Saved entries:
====
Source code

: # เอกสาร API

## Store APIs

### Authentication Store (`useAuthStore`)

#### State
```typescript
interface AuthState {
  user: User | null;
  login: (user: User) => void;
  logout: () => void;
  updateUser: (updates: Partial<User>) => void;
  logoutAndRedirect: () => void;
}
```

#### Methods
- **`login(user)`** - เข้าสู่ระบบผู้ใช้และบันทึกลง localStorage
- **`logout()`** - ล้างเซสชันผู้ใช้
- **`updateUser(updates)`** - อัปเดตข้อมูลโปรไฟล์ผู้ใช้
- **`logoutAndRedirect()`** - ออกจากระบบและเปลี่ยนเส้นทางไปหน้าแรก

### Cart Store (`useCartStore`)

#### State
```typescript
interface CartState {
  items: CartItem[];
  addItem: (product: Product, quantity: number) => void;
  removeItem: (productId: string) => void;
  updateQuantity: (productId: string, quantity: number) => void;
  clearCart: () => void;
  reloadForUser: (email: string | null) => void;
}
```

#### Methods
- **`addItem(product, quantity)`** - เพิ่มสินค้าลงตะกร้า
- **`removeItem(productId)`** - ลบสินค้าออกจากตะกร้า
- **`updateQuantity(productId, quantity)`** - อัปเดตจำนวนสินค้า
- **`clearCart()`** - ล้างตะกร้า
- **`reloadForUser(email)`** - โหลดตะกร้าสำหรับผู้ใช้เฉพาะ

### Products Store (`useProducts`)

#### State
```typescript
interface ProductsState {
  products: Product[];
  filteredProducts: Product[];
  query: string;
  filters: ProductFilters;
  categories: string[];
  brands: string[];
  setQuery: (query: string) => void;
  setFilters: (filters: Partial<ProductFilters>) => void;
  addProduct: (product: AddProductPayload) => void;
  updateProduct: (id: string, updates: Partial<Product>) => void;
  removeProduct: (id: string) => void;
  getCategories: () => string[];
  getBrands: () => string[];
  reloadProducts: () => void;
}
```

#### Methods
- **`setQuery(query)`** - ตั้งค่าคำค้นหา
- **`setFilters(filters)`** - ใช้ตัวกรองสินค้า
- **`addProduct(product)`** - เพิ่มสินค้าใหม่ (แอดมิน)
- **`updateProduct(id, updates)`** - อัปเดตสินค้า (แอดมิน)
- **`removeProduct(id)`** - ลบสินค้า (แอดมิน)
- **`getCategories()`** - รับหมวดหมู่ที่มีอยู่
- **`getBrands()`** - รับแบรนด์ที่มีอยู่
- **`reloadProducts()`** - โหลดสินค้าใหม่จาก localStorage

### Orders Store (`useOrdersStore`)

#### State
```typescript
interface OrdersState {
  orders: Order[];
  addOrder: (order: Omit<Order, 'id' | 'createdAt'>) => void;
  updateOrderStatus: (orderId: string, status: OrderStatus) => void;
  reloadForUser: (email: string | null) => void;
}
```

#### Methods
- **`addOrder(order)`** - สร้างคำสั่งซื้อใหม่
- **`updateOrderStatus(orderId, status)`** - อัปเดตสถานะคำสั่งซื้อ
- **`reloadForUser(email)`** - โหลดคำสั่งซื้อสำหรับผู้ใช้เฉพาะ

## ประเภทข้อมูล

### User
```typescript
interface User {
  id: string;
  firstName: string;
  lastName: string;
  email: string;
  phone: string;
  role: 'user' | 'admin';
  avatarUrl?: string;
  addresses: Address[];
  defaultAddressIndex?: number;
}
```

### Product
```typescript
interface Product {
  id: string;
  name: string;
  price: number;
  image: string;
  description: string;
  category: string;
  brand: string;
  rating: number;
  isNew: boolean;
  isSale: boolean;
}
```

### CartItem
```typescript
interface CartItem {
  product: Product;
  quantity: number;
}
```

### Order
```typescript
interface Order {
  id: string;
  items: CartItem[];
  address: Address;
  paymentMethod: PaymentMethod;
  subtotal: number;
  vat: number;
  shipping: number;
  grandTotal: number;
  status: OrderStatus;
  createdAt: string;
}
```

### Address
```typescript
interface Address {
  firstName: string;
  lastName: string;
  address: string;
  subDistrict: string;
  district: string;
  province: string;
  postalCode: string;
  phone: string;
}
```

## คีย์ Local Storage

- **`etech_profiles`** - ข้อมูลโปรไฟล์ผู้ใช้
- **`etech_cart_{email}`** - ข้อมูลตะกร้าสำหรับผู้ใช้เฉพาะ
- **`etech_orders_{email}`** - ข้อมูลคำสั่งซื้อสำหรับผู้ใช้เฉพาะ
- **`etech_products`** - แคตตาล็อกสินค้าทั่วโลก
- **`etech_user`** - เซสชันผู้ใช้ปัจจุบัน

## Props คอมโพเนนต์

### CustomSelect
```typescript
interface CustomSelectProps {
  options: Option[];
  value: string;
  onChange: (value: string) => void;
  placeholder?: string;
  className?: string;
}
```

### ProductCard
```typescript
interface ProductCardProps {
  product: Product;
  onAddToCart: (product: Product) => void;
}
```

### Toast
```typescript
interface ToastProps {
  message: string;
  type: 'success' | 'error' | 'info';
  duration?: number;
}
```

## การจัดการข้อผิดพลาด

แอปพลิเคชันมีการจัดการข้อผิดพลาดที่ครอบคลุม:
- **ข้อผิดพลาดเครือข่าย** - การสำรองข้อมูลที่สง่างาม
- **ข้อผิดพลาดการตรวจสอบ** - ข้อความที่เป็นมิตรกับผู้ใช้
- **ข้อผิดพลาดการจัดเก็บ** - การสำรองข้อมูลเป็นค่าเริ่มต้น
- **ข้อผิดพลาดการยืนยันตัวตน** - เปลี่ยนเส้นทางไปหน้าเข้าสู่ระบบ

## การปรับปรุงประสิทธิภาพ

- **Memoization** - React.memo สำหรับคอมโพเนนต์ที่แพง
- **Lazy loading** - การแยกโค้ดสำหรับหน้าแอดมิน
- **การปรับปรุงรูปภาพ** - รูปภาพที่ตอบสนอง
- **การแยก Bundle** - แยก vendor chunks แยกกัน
====
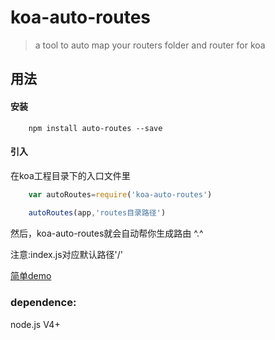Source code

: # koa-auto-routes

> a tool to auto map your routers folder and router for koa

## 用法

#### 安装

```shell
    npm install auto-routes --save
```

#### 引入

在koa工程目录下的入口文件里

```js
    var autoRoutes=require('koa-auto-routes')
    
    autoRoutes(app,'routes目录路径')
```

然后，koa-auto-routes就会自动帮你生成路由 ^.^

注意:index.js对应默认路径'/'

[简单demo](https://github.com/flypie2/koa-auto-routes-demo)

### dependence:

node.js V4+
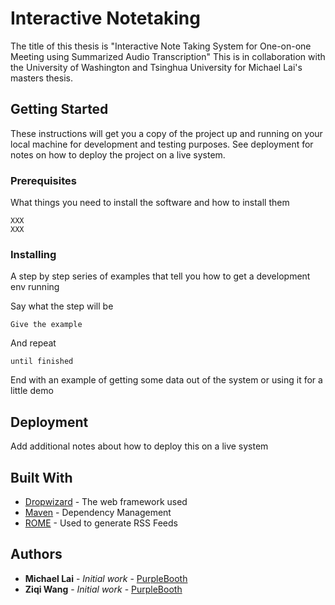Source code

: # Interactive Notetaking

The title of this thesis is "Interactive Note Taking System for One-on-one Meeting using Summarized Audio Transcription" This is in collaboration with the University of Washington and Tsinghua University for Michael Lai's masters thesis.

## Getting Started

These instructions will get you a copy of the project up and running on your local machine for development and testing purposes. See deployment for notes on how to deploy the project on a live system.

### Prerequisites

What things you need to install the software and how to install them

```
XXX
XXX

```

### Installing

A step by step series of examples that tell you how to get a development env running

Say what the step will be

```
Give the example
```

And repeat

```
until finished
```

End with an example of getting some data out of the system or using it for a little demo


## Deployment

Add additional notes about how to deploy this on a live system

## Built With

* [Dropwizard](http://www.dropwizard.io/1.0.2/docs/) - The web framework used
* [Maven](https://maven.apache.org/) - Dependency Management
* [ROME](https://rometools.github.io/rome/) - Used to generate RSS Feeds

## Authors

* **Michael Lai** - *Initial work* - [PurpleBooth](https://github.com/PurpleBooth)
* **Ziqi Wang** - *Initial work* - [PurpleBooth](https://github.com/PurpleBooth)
====
## Your objective
Going through the entries above line by line, work out how many lines include the word "addItem". Only the number is required.

## Result below
2